## Work order
In the records below, begin at the line that has "Start the API server" and stop after the line that has "## Docker Development"; quote those lines verbatim and nothing more.

========

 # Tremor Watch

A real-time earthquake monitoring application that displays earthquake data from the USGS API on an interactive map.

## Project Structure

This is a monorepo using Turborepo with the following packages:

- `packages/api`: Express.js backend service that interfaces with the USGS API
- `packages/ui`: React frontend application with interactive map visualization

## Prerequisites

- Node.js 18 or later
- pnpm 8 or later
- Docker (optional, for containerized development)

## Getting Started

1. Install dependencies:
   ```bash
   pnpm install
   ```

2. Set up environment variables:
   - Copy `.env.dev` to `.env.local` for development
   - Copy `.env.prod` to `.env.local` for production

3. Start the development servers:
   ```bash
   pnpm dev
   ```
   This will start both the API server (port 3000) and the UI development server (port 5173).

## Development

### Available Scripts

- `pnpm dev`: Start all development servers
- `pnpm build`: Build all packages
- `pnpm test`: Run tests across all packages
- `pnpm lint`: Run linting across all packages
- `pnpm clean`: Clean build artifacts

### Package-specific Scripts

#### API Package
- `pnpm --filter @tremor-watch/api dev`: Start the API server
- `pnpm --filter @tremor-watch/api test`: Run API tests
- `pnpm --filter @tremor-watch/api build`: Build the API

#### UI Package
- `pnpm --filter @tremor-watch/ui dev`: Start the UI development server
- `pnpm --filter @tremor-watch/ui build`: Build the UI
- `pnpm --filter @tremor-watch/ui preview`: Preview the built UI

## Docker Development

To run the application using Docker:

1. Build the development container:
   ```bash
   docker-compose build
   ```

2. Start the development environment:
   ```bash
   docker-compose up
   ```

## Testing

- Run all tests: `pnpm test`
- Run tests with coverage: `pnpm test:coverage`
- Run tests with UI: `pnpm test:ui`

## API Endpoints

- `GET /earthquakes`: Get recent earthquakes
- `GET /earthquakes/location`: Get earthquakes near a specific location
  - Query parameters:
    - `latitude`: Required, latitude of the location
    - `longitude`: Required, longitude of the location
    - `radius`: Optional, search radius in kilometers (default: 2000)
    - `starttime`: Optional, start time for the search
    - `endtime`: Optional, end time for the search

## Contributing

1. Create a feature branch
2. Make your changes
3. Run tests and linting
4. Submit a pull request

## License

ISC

========

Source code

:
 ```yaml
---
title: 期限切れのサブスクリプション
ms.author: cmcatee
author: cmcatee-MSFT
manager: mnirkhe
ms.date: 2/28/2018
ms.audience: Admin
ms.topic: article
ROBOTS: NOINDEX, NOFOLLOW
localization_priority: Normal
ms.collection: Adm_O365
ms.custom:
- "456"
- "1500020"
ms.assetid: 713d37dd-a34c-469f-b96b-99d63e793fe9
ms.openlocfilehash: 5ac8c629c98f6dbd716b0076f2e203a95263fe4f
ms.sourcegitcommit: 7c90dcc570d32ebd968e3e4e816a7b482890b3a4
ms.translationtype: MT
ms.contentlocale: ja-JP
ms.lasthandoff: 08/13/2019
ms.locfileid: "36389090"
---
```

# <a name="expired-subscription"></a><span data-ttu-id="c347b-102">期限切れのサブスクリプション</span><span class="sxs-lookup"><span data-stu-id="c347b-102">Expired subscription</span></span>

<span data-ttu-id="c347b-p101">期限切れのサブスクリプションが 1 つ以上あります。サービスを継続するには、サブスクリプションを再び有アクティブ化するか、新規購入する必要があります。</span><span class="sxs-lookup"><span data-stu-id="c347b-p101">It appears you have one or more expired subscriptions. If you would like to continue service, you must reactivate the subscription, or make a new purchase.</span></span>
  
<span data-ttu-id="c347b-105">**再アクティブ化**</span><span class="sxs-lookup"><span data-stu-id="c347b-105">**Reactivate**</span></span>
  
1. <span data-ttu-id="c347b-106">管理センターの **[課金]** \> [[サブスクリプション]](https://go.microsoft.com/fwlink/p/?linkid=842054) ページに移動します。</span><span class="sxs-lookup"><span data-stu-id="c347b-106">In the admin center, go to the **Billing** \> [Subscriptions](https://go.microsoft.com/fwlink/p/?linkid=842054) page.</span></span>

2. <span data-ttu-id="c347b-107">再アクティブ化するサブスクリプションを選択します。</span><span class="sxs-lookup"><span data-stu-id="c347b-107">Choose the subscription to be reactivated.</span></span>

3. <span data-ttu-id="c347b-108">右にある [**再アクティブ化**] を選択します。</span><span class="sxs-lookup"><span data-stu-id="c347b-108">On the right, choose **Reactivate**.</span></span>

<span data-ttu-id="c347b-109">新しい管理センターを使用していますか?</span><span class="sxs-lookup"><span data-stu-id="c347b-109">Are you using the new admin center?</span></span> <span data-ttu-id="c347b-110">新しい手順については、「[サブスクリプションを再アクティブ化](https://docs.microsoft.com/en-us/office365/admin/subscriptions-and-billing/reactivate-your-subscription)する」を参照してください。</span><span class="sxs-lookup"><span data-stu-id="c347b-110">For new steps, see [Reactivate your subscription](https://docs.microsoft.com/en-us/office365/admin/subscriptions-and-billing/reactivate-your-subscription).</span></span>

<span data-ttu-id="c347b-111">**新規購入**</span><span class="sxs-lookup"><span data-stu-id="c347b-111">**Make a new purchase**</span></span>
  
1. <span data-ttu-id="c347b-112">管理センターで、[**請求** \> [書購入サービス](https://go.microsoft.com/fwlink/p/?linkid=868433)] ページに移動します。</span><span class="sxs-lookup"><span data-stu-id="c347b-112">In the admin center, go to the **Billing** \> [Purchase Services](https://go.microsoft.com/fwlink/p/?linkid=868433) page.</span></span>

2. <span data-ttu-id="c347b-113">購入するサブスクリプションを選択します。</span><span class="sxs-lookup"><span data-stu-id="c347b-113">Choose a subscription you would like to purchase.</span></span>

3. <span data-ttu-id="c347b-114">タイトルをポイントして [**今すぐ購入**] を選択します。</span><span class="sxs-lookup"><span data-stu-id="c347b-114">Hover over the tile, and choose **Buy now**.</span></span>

========

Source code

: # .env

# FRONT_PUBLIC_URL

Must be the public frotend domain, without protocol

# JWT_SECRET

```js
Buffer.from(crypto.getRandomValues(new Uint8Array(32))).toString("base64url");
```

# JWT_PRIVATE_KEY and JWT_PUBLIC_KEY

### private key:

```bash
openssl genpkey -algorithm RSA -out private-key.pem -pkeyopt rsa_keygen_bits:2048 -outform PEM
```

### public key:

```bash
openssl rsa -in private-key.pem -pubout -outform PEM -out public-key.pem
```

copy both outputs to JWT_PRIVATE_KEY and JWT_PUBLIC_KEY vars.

========

## Solved exercise
- `pnpm --filter @tremor-watch/api dev`: Start the API server
- `pnpm --filter @tremor-watch/api test`: Run API tests
- `pnpm --filter @tremor-watch/api build`: Build the API

#### UI Package
- `pnpm --filter @tremor-watch/ui dev`: Start the UI development server
- `pnpm --filter @tremor-watch/ui build`: Build the UI
- `pnpm --filter @tremor-watch/ui preview`: Preview the built UI

## Docker Development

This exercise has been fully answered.